The Commissioner has issued Taxation Ruling TR 2001/10 which deals with SSAs. In paragraph 21, the Commissioner defines an effective SSA as involving the employee agreeing to receive part of their total remuneration as benefits before the employee has earned the entitlement to receive that amount as salary or wages. In this case, the SSA under which the foreign employer made the contributions was an integral part of your client's employment contract. Consequently, your client's SSA was an effective SSA.
In paragraph 34 of TR 2001/10 the Commissioner states that superannuation contributions made by an employer under an effective SSA are properly considered as employer contributions to the superannuation fund or retirement savings account for the purposes of the Superannuation Guarantee (Administration) Act 1992. This applies whether the employer derives assessable income or is engaged in a business, or does not derive assessable income or is not engaged in a business.
In light of paragraph 34 of TR 2001/10, a salary sacrifice superannuation contribution is considered to be an employer contribution, not an employee contribution. As such, the contributions made to the foreign pension fund under the SSA are not considered to be personal contributions made by your client. Rather, these contributions are considered to be contributions made by the foreign employer for your client's benefit.
Notwithstanding that fringe benefits tax may have been paid by your client in relation to these contributions, the contributions are considered to be employer contributions.
Commissioner's discretion under subsection 27H(3) of the ITAA 1936
The discretion available under subsection 27H(3) of the ITAA 1936 is to be used where the Commissioner is of the opinion that the deductible amount ascertained under subsection 27H(2) is inappropriate.

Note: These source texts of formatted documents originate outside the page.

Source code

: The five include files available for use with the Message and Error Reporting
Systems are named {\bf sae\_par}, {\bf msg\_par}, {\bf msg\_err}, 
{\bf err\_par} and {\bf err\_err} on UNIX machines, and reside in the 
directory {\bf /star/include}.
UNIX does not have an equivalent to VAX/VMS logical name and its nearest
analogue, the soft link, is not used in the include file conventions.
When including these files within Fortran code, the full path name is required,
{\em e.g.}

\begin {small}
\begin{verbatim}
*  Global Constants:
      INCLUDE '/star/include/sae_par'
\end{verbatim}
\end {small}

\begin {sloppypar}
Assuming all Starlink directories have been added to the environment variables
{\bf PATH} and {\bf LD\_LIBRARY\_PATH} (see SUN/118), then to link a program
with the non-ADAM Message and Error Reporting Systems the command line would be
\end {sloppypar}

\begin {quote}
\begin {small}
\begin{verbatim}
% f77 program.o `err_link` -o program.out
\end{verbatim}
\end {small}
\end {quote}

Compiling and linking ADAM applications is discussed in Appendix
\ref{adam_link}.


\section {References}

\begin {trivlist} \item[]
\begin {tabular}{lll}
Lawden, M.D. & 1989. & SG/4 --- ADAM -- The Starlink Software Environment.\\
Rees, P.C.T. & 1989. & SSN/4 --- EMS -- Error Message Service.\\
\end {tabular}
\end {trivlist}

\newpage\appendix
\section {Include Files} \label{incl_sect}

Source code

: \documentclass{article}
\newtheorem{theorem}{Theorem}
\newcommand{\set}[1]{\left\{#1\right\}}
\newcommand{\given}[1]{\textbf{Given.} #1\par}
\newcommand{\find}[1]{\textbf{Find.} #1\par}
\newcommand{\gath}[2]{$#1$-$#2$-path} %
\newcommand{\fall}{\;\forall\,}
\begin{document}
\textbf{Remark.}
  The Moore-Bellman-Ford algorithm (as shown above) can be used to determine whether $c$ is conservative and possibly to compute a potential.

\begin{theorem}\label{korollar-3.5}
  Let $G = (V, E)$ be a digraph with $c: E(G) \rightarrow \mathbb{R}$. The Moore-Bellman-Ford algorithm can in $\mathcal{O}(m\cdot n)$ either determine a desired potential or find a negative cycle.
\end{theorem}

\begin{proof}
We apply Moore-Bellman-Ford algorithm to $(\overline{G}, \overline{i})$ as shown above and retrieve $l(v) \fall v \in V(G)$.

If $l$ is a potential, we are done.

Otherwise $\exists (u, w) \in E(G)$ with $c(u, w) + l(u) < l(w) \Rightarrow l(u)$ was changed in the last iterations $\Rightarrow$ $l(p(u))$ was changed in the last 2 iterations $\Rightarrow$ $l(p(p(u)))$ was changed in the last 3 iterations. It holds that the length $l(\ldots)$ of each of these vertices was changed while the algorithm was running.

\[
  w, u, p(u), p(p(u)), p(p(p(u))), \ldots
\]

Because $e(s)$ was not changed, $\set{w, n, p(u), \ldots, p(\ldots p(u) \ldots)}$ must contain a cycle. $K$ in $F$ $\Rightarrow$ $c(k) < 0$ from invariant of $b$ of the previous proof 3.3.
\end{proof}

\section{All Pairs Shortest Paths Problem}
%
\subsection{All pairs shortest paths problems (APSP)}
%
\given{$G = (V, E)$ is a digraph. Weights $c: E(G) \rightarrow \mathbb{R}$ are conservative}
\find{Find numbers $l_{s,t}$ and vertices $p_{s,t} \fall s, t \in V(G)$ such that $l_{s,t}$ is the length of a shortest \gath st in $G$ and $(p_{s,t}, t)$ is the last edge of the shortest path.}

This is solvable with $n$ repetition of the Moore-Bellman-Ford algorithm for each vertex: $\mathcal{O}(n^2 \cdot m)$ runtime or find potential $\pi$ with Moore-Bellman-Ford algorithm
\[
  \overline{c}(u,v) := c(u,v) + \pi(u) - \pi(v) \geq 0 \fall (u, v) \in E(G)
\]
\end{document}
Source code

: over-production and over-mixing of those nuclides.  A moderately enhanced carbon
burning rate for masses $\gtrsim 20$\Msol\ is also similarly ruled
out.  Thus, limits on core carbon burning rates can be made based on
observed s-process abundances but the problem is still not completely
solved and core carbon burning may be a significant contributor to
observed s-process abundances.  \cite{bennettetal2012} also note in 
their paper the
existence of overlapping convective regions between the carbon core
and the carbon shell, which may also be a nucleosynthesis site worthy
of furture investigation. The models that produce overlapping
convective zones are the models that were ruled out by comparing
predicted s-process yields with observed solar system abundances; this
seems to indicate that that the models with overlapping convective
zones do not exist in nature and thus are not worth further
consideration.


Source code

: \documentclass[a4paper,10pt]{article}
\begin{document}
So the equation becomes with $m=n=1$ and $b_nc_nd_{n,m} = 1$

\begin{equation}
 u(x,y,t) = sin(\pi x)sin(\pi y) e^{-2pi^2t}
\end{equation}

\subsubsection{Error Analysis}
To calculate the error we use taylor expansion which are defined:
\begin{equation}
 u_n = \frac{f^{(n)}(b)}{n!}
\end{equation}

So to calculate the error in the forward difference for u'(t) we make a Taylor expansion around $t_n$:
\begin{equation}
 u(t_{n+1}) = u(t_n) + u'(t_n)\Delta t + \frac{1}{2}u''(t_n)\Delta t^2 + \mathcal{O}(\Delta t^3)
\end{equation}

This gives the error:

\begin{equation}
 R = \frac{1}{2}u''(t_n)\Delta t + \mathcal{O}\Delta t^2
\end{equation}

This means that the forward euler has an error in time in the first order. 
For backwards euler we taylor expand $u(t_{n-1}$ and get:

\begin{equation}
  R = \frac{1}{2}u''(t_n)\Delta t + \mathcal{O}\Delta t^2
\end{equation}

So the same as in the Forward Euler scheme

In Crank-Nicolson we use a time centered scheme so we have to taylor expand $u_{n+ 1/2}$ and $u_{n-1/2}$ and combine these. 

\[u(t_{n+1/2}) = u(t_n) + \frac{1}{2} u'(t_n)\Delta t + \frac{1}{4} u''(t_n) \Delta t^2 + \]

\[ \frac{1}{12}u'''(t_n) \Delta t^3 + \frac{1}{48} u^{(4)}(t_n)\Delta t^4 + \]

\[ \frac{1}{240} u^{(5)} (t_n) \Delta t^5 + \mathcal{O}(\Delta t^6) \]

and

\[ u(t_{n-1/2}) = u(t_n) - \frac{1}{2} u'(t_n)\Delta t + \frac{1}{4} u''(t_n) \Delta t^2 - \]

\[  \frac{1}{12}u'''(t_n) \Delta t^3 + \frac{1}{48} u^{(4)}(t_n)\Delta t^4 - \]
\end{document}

Subsection 27H(3) of the ITAA 1936 states:
Subject to subsection (3A), where the Commissioner is of the opinion that the deductible amount ascertained in accordance with subsection (2) is inappropriate having regard to:
(a) the terms and conditions applying to the annuity; and
(b) such other matters as the Commissioner considers relevant,
the deductible amount in relation to the annuity derived by the taxpayer during the year of income is so much of the annuity as, in the opinion of the Commissioner, represents the undeducted purchase price having regard to:
(c) the terms and conditions applying to the annuity;
(d) any certificate or certificates of an actuary or actuaries stating the extent to which, in the opinion of the actuary or actuaries, the amount of the annuity derived by the taxpayer during the year of income represents the undeducted purchase price; and
(e) such other matters as the Commissioner considers relevant.
As can be seen the discretion operates to vary the deductible amount that would otherwise be determined under subsection 27H(2) of the ITAA 1936. It does not allow the Commissioner to vary, or substitute another amount for, the UPP.

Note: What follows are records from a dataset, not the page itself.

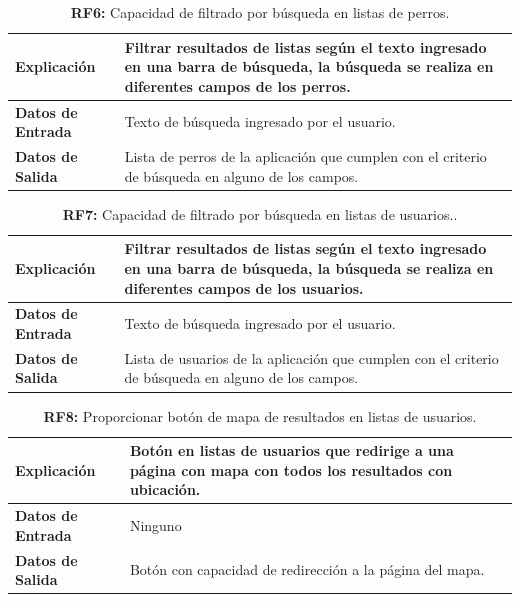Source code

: \documentclass[a4paper, 12pt]{article}
\begin{document}
\begin{table}[H]
\captionsetup{justification=raggedright,singlelinecheck=false}
\caption{\textbf{RF6:} Capacidad de filtrado por búsqueda en listas de perros.}
\label{tab:RF6}
	\begin{tabular}{|m{5cm}|m{10cm}|}
	\hline
	\textbf{Explicación} & Filtrar resultados de listas según el texto ingresado en una barra de búsqueda, la búsqueda se realiza en diferentes campos de los perros. \\ 
	\hline
	\textbf{Datos de Entrada} & Texto de búsqueda ingresado por el usuario. \\ 
	\hline
	\textbf{Datos de Salida} &  Lista de perros de la aplicación que cumplen con el criterio de búsqueda en alguno de los campos. \\ 
	\hline
\end{tabular}
\end{table}

\begin{table}[H]
\captionsetup{justification=raggedright,singlelinecheck=false}
\caption{\textbf{RF7:} Capacidad de filtrado por búsqueda en listas de usuarios..}
\label{tab:RF7}
	\begin{tabular}{|m{5cm}|m{10cm}|}
\hline
	\textbf{Explicación} & Filtrar resultados de listas según el texto ingresado en una barra de búsqueda, la búsqueda se realiza en diferentes campos de los usuarios. \\ 
	\hline
	\textbf{Datos de Entrada} & Texto de búsqueda ingresado por el usuario. \\ 
	\hline
	\textbf{Datos de Salida} &  Lista de usuarios de la aplicación que cumplen con el criterio de búsqueda en alguno de los campos. \\ 
	\hline
\end{tabular}
\end{table}

\begin{table}[H]
\captionsetup{justification=raggedright,singlelinecheck=false}
\caption{\textbf{RF8:}  Proporcionar botón de mapa de resultados en listas de usuarios.}
\label{tab:RF8}
	\begin{tabular}{|m{5cm}|m{10cm}|}
	\hline
	\textbf{Explicación} & Botón en listas de usuarios que redirige a una página con mapa con todos los resultados con ubicación. \\ 
	\hline
	\textbf{Datos de Entrada} & Ninguno \\ 
	\hline
	\textbf{Datos de Salida} & Botón con capacidad de redirección a la página del mapa. \\ 
	\hline
\end{tabular}
\end{table}
\end{document}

Accordingly, the Commissioner is unable accede to your request to exercise the discretion in subsection 27H(3) of the ITAA 1936 to include the salary sacrifice contributions as part of the UPP of the foreign pension.
Subsection 27H(3A) of the ITAA 1936 authorises the Commissioner to reduce the deductible amount that would otherwise be excluded from an annuity or pension upon assessment. The reduction may take place only following a partial commutation of a larger annuity or pension of which the annuity or pension being assessed forms a part. Therefore, subsection 27H(3A) would have no application in this case.
Conclusion
In view of all the above, the contributions made to the foreign pension fund by the foreign employer under your client's SSA are not considered to form part of the UPP of the foreign pension. This is because former paragraph 27A(5C)(a) provides that employer contributions made to a foreign superannuation fund are not included in the purchase price of the pension.
Further, the Commissioner cannot accede to your request to exercise the discretion in subsection 27H(3) of the ITAA 1936 and determine a deductible amount for the pension which includes the employer contributions made to the foreign fund.